PROBLEM TO SOLVE: Print the lines below exactly as written, with none missing.

─── RECORD EXTRACTS

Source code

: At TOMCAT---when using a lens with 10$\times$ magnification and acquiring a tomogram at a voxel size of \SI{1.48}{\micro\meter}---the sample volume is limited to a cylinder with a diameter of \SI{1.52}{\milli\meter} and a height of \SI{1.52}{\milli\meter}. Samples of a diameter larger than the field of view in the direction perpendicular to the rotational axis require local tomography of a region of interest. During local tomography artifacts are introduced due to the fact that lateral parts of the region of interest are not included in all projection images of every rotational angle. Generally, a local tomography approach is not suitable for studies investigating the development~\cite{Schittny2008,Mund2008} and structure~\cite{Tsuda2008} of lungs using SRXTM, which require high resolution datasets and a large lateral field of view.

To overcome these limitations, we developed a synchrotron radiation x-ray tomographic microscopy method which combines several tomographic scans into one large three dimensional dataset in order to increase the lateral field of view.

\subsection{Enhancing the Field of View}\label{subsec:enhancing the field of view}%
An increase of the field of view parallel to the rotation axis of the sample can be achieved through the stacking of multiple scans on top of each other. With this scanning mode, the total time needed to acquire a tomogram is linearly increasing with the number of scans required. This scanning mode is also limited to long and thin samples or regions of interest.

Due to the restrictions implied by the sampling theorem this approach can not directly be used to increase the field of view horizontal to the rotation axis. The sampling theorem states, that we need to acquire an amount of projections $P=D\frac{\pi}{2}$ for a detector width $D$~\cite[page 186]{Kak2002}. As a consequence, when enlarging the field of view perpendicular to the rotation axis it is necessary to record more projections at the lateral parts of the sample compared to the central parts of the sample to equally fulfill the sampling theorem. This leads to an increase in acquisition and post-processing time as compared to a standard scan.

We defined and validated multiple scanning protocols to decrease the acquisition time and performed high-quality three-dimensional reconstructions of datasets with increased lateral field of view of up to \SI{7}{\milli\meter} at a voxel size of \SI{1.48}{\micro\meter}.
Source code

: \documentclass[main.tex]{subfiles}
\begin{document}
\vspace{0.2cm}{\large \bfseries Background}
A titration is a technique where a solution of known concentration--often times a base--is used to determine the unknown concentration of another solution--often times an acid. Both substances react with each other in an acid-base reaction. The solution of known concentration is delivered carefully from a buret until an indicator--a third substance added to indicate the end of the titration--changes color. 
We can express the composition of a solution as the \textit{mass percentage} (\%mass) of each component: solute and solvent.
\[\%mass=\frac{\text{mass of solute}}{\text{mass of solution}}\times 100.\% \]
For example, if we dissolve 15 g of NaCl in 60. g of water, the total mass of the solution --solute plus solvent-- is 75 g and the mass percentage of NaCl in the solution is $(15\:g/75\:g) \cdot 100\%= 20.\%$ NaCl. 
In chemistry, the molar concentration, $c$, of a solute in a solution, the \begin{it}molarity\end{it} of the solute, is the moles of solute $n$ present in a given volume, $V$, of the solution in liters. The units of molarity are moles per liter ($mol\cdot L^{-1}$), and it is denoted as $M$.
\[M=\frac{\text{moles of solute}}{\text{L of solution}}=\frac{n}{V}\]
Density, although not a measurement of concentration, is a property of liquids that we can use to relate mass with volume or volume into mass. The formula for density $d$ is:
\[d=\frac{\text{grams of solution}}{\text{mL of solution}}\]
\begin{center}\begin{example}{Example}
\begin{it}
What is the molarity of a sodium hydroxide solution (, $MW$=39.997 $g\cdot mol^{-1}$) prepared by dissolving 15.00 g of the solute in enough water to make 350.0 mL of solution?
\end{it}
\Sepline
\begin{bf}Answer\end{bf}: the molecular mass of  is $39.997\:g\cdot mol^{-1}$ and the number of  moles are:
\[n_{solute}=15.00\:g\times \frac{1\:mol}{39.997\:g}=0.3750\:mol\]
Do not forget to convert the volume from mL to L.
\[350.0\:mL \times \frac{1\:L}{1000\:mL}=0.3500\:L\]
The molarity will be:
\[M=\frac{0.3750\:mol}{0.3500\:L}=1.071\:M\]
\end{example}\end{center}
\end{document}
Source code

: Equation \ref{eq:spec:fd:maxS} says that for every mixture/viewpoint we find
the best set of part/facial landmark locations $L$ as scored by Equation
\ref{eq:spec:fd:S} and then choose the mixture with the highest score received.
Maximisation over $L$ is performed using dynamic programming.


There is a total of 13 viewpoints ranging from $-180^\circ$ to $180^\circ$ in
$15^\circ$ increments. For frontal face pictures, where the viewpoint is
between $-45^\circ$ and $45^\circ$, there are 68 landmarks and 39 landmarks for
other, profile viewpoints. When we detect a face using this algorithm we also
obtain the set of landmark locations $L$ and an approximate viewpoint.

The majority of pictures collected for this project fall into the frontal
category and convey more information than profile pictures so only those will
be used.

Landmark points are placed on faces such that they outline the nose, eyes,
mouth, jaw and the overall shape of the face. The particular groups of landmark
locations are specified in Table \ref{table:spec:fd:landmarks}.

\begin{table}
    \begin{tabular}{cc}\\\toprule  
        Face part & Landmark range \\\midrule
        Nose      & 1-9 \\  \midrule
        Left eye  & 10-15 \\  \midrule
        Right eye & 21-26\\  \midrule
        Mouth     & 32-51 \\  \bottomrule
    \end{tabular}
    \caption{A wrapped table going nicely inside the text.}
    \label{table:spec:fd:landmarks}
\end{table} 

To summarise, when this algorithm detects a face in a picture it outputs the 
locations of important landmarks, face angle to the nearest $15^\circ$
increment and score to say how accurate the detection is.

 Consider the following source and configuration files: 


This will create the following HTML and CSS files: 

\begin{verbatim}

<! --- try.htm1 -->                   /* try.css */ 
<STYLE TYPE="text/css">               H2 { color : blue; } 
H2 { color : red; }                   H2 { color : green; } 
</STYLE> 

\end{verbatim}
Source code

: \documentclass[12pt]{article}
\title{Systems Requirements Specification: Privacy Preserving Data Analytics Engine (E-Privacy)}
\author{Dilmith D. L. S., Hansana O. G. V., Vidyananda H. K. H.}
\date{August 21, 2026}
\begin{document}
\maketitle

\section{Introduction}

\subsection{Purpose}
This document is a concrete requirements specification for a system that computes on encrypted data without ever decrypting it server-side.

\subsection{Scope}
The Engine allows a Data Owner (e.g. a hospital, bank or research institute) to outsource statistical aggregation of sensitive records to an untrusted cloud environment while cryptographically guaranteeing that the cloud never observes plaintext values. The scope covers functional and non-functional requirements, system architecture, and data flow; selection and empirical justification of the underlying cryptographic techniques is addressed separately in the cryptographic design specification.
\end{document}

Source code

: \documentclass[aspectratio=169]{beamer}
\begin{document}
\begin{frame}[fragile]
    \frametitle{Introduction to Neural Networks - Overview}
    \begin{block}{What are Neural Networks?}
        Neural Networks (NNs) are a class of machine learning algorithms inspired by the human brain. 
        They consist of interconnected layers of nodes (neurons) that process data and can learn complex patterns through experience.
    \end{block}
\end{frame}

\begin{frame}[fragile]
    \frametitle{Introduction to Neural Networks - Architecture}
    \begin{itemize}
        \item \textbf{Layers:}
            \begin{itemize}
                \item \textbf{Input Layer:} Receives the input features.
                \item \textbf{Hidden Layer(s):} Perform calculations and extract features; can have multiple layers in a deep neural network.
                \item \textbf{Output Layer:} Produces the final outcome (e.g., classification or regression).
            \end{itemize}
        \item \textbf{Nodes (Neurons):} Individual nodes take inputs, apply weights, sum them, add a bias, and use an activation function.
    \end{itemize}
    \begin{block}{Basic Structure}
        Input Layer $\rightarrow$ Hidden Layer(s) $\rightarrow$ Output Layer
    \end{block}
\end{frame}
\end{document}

──────

ANSWER AREA:
Source code

: At TOMCAT---when using a lens with 10$\times$ magnification and acquiring a tomogram at a voxel size of \SI{1.48}{\micro\meter}---the sample volume is limited to a cylinder with a diameter of \SI{1.52}{\milli\meter} and a height of \SI{1.52}{\milli\meter}. Samples of a diameter larger than the field of view in the direction perpendicular to the rotational axis require local tomography of a region of interest. During local tomography artifacts are introduced due to the fact that lateral parts of the region of interest are not included in all projection images of every rotational angle. Generally, a local tomography approach is not suitable for studies investigating the development~\cite{Schittny2008,Mund2008} and structure~\cite{Tsuda2008} of lungs using SRXTM, which require high resolution datasets and a large lateral field of view.

To overcome these limitations, we developed a synchrotron radiation x-ray tomographic microscopy method which combines several tomographic scans into one large three dimensional dataset in order to increase the lateral field of view.

\subsection{Enhancing the Field of View}\label{subsec:enhancing the field of view}%
An increase of the field of view parallel to the rotation axis of the sample can be achieved through the stacking of multiple scans on top of each other. With this scanning mode, the total time needed to acquire a tomogram is linearly increasing with the number of scans required. This scanning mode is also limited to long and thin samples or regions of interest.

Due to the restrictions implied by the sampling theorem this approach can not directly be used to increase the field of view horizontal to the rotation axis. The sampling theorem states, that we need to acquire an amount of projections $P=D\frac{\pi}{2}$ for a detector width $D$~\cite[page 186]{Kak2002}. As a consequence, when enlarging the field of view perpendicular to the rotation axis it is necessary to record more projections at the lateral parts of the sample compared to the central parts of the sample to equally fulfill the sampling theorem. This leads to an increase in acquisition and post-processing time as compared to a standard scan.

We defined and validated multiple scanning protocols to decrease the acquisition time and performed high-quality three-dimensional reconstructions of datasets with increased lateral field of view of up to \SI{7}{\milli\meter} at a voxel size of \SI{1.48}{\micro\meter}.
Source code

: \documentclass[main.tex]{subfiles}
\begin{document}
\vspace{0.2cm}{\large \bfseries Background}
A titration is a technique where a solution of known concentration--often times a base--is used to determine the unknown concentration of another solution--often times an acid. Both substances react with each other in an acid-base reaction. The solution of known concentration is delivered carefully from a buret until an indicator--a third substance added to indicate the end of the titration--changes color. 
We can express the composition of a solution as the \textit{mass percentage} (\%mass) of each component: solute and solvent.
\[\%mass=\frac{\text{mass of solute}}{\text{mass of solution}}\times 100.\% \]
For example, if we dissolve 15 g of NaCl in 60. g of water, the total mass of the solution --solute plus solvent-- is 75 g and the mass percentage of NaCl in the solution is $(15\:g/75\:g) \cdot 100\%= 20.\%$ NaCl. 
In chemistry, the molar concentration, $c$, of a solute in a solution, the \begin{it}molarity\end{it} of the solute, is the moles of solute $n$ present in a given volume, $V$, of the solution in liters. The units of molarity are moles per liter ($mol\cdot L^{-1}$), and it is denoted as $M$.
\[M=\frac{\text{moles of solute}}{\text{L of solution}}=\frac{n}{V}\]
Density, although not a measurement of concentration, is a property of liquids that we can use to relate mass with volume or volume into mass. The formula for density $d$ is:
\[d=\frac{\text{grams of solution}}{\text{mL of solution}}\]
\begin{center}\begin{example}{Example}
\begin{it}
What is the molarity of a sodium hydroxide solution (, $MW$=39.997 $g\cdot mol^{-1}$) prepared by dissolving 15.00 g of the solute in enough water to make 350.0 mL of solution?
\end{it}
\Sepline
\begin{bf}Answer\end{bf}: the molecular mass of  is $39.997\:g\cdot mol^{-1}$ and the number of  moles are:
\[n_{solute}=15.00\:g\times \frac{1\:mol}{39.997\:g}=0.3750\:mol\]
Do not forget to convert the volume from mL to L.
\[350.0\:mL \times \frac{1\:L}{1000\:mL}=0.3500\:L\]
The molarity will be:
\[M=\frac{0.3750\:mol}{0.3500\:L}=1.071\:M\]
\end{example}\end{center}
\end{document}
Source code

: Equation \ref{eq:spec:fd:maxS} says that for every mixture/viewpoint we find
the best set of part/facial landmark locations $L$ as scored by Equation
\ref{eq:spec:fd:S} and then choose the mixture with the highest score received.
Maximisation over $L$ is performed using dynamic programming.


There is a total of 13 viewpoints ranging from $-180^\circ$ to $180^\circ$ in
$15^\circ$ increments. For frontal face pictures, where the viewpoint is
between $-45^\circ$ and $45^\circ$, there are 68 landmarks and 39 landmarks for
other, profile viewpoints. When we detect a face using this algorithm we also
obtain the set of landmark locations $L$ and an approximate viewpoint.

The majority of pictures collected for this project fall into the frontal
category and convey more information than profile pictures so only those will
be used.

Landmark points are placed on faces such that they outline the nose, eyes,
mouth, jaw and the overall shape of the face. The particular groups of landmark
locations are specified in Table \ref{table:spec:fd:landmarks}.

\begin{table}
    \begin{tabular}{cc}\\\toprule  
        Face part & Landmark range \\\midrule
        Nose      & 1-9 \\  \midrule
        Left eye  & 10-15 \\  \midrule
        Right eye & 21-26\\  \midrule
        Mouth     & 32-51 \\  \bottomrule
    \end{tabular}
    \caption{A wrapped table going nicely inside the text.}
    \label{table:spec:fd:landmarks}
\end{table} 

To summarise, when this algorithm detects a face in a picture it outputs the 
locations of important landmarks, face angle to the nearest $15^\circ$
increment and score to say how accurate the detection is.

 Consider the following source and configuration files: 


This will create the following HTML and CSS files: 

\begin{verbatim}

<! --- try.htm1 -->                   /* try.css */ 
<STYLE TYPE="text/css">               H2 { color : blue; } 
H2 { color : red; }                   H2 { color : green; } 
</STYLE> 

\end{verbatim}
Source code

: \documentclass[12pt]{article}
\title{Systems Requirements Specification: Privacy Preserving Data Analytics Engine (E-Privacy)}
\author{Dilmith D. L. S., Hansana O. G. V., Vidyananda H. K. H.}
\date{August 21, 2026}
\begin{document}
\maketitle

\section{Introduction}

\subsection{Purpose}
This document is a concrete requirements specification for a system that computes on encrypted data without ever decrypting it server-side.

\subsection{Scope}
The Engine allows a Data Owner (e.g. a hospital, bank or research institute) to outsource statistical aggregation of sensitive records to an untrusted cloud environment while cryptographically guaranteeing that the cloud never observes plaintext values. The scope covers functional and non-functional requirements, system architecture, and data flow; selection and empirical justification of the underlying cryptographic techniques is addressed separately in the cryptographic design specification.
\end{document}

Source code

: \documentclass[aspectratio=169]{beamer}
\begin{document}
\begin{frame}[fragile]
    \frametitle{Introduction to Neural Networks - Overview}
    \begin{block}{What are Neural Networks?}
        Neural Networks (NNs) are a class of machine learning algorithms inspired by the human brain. 
        They consist of interconnected layers of nodes (neurons) that process data and can learn complex patterns through experience.
    \end{block}
\end{frame}

\begin{frame}[fragile]
    \frametitle{Introduction to Neural Networks - Architecture}
    \begin{itemize}
        \item \textbf{Layers:}
            \begin{itemize}
                \item \textbf{Input Layer:} Receives the input features.
                \item \textbf{Hidden Layer(s):} Perform calculations and extract features; can have multiple layers in a deep neural network.
                \item \textbf{Output Layer:} Produces the final outcome (e.g., classification or regression).
            \end{itemize}
        \item \textbf{Nodes (Neurons):} Individual nodes take inputs, apply weights, sum them, add a bias, and use an activation function.
    \end{itemize}
    \begin{block}{Basic Structure}
        Input Layer $\rightarrow$ Hidden Layer(s) $\rightarrow$ Output Layer
    \end{block}
\end{frame}
\end{document}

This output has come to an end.